Although the exact size of the solid wood market remains unclear, research by Impact Consulting Services, parent company of Home Furnishings Business, bolsters the assertion that consumers are beginning to appreciate solid wood and are willing to pay for it.

In a recent survey, 62% of consumers said solid wood was either “important” or “very important” in the purchase decision, and fully one-third of them (33%) said they are willing to pay up to 10% more for their purchase if they know it’s solid wood.

Another 21% said they would be willing to pay 10% to 20% more, while 17% said they would be willing to pay 20% to 30% more for solid wood.
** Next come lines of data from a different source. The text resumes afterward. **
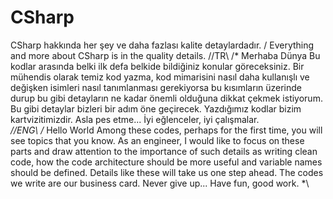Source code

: # CSharp
CSharp hakkında her şey ve daha fazlası kalite detaylardadır. / Everything and more about CSharp is in the quality details.
//TR\\
/* Merhaba Dünya 
   Bu kodlar arasında belki ilk defa belkide bildiğiniz konular göreceksiniz. Bir mühendis olarak temiz kod yazma, kod mimarisini nasıl daha kullanışlı ve değişken isimleri nasıl tanımlanması gerekiyorsa bu kısımların üzerinde durup bu gibi detayların ne kadar önemli olduğuna dikkat çekmek istiyorum. Bu gibi detaylar bizleri bir adım öne geçirecek. Yazdığımız kodlar bizim kartvizitimizdir. Asla pes etme...
   İyi eğlenceler, iyi çalışmalar.
*\
//ENG\\
/* Hello World
   Among these codes, perhaps for the first time, you will see topics that you know. As an engineer, I would like to focus on these parts and draw attention to the importance of such details as writing clean code, how the code architecture should be more useful and variable names should be defined. Details like these will take us one step ahead. The codes we write are our business card. Never give up...
   Have fun, good work.
*\
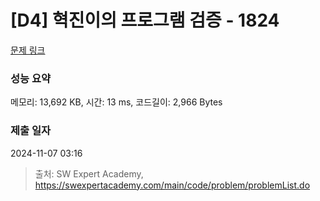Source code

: # [D4] 혁진이의 프로그램 검증 - 1824 

[문제 링크](https://swexpertacademy.com/main/code/problem/problemDetail.do?contestProbId=AV4yLUiKDUoDFAUx) 

### 성능 요약

메모리: 13,692 KB, 시간: 13 ms, 코드길이: 2,966 Bytes

### 제출 일자

2024-11-07 03:16



> 출처: SW Expert Academy, https://swexpertacademy.com/main/code/problem/problemList.do
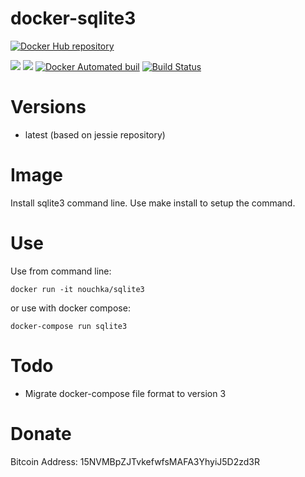 # docker-sqlite3

[![Docker Hub repository](http://dockeri.co/image/nouchka/sqlite3)](https://registry.hub.docker.com/u/nouchka/sqlite3/)

[![](https://images.microbadger.com/badges/image/nouchka/sqlite3.svg)](https://microbadger.com/images/nouchka/sqlite3 "Get your own image badge on microbadger.com")
[![](https://images.microbadger.com/badges/version/nouchka/sqlite3.svg)](https://microbadger.com/images/nouchka/sqlite3 "Get your own version badge on microbadger.com")
[![Docker Automated buil](https://img.shields.io/docker/automated/nouchka/sqlite3.svg)](https://hub.docker.com/r/nouchka/sqlite3/)
[![Build Status](https://travis-ci.org/nouchka/docker-sqlite3.svg?branch=master)](https://travis-ci.org/nouchka/docker-sqlite3)

# Versions

* latest (based on jessie repository)

# Image

Install sqlite3 command line.  Use make install to setup the command.

# Use

Use from command line:

	docker run -it nouchka/sqlite3
or use with docker compose:

	docker-compose run sqlite3

# Todo

* Migrate docker-compose file format to version 3

# Donate

Bitcoin Address: 15NVMBpZJTvkefwfsMAFA3YhyiJ5D2zd3R
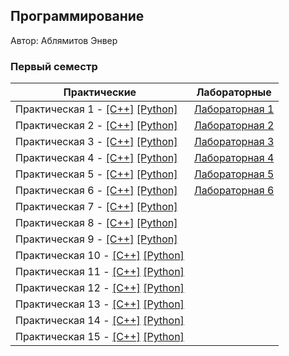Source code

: ## Программирование

Автор: Аблямитов Энвер

### Первый семестр

| Практические | Лабораторные |
| ------------ | ------------ |
| Практическая 1 - [[C++]](./Practice/01/с++/) [[Python]](./Practice/01/python/) | [Лабораторная 1](./Lab/01/ReadMe.md) |
| Практическая 2 - [[C++]](./Practice/02/c++/) [[Python]](./Practice/02/python/) | [Лабораторная 2](./Lab/02/ReadMe.md) |
| Практическая 3 - [[C++]](./Practice/03/с++/) [[Python]](./Practice/03/python/) | [Лабораторная 3](./Lab/03/ReadMe.md) |
| Практическая 4 - [[C++]](./Practice/04/с++/) [[Python]](./Practice/04/python/) | [Лабораторная 4](./Lab/04/ReadMe.md) |
| Практическая 5 - [[C++]](./Practice/05/с++/) [[Python]](./Practice/05/python/) | [Лабораторная 5](./Lab/05/ReadMe.md) |
| Практическая 6 - [[C++]](./Practice/06/с++/) [[Python]](./Practice/06/python/) | [Лабораторная 6](./Lab/06/ReadMe.md) |
| Практическая 7 - [[C++]](./Practice/07/с++/) [[Python]](./Practice/07/python/) |                                      |
| Практическая 8 - [[C++]](./Practice/08/с++/) [[Python]](./Practice/08/python/) |
| Практическая 9 - [[C++]](./Practice/09/с++/) [[Python]](./Practice/09/python/) |                                      |
| Практическая 10 - [[C++]](./Practice/10/с++/) [[Python]](./Practice/10/python/) |                                      |
| Практическая 11 - [[C++]](./Practice/11/с++/) [[Python]](./Practice/11/python/) |                                      |
| Практическая 12 - [[C++]](./Practice/12/с++/) [[Python]](./Practice/12/python/) |                                      |
| Практическая 13 - [[C++]](./Practice/13/с++/) [[Python]](./Practice/13/python/) |                                      |
| Практическая 14 - [[C++]](./Practice/14/с++/) [[Python]](./Practice/14/python/) |                                      |
| Практическая 15 - [[C++]](./Practice/15/с++/) [[Python]](./Practice/15/python/) |                                      |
That didn’t surprise Greg Harden, president of upstate New York-based Harden Furniture. He said his company’s market research “shows that the percentage of consumers who prefer solid wood is significantly higher than the amount of solid wood sold in the industry. That suggests we should be realizing some opportunities.”

Harden, whose company targets the upper-end of the market, said a demographic group that should be targeted by solid wood producers is called Henrys – High Earners Not Rich Yet. 

“They want products made in America, and they want products that have been touched by the hands of craftsmen,” Harden said. “They can really relate to that.”

Caperton agreed, but added that marketing a solid wood collection as “heirloom” probably won’t be effective with Millennials, despite their appreciation of quality and authenticity.

“Heirloom is a tough story today with Millennials,” he said. “We just have to communicate that solid wood is more durable and more resilient. It feels like it has a little more quality when it’s a solid wood piece versus something that’s made from MDF.”

And MDF is something that won’t be found anywhere near Gat Creek’s factory.

“We only know MDF by its initials,” Caperton quipped. “We wouldn’t know what it looks like.”

Borkholder Furniture’s Madera

Introduced less than a year ago, this poster bed quickly became a best seller. Shown here in an almond finish, the bed initially is sandblasted to open the grain pattern, and then taken through a 12-step finish process by Amish artisans. This complicated process captures the beauty of the grain and all the nuances of solid wood. 

Conrad Grebel’s New Haven

This contemporary solid ash bedroom group features a premium catalyzed varnish finish for ultimate wood protection. Dresser and nightstand drawers have full-extension drawer glides, fully-dovetailed drawers and drawer bottoms that are 3/8-inch thick. Made by hand by Amish and Mennonite craftsmen, it has an approximate retail price of $3,336 in queen.

Cresent Fine Furniture’s Gunnison

Featuring casual transitional styling, this solid poplar best-seller is highlighted by soft rounded corners on the clean-lined case pieces, and functional touches such as a drop-front media drawer in the dresser and a power strip with two USB connections in the nightstand. It is shown here with the optional cedar-lined storage drawers on the sleigh bed. 

Durham Furniture’s Cascata

With a nod to mid-century modern design, this solid cherry bedroom collection draws on a design balance between classic Italian elegance and modern creativity. The symmetrical curves of concave drawer fronts and sides are defining design elements. Accented by minimalist nickel hardware, the flowing curves showcase the cherry wood grains. 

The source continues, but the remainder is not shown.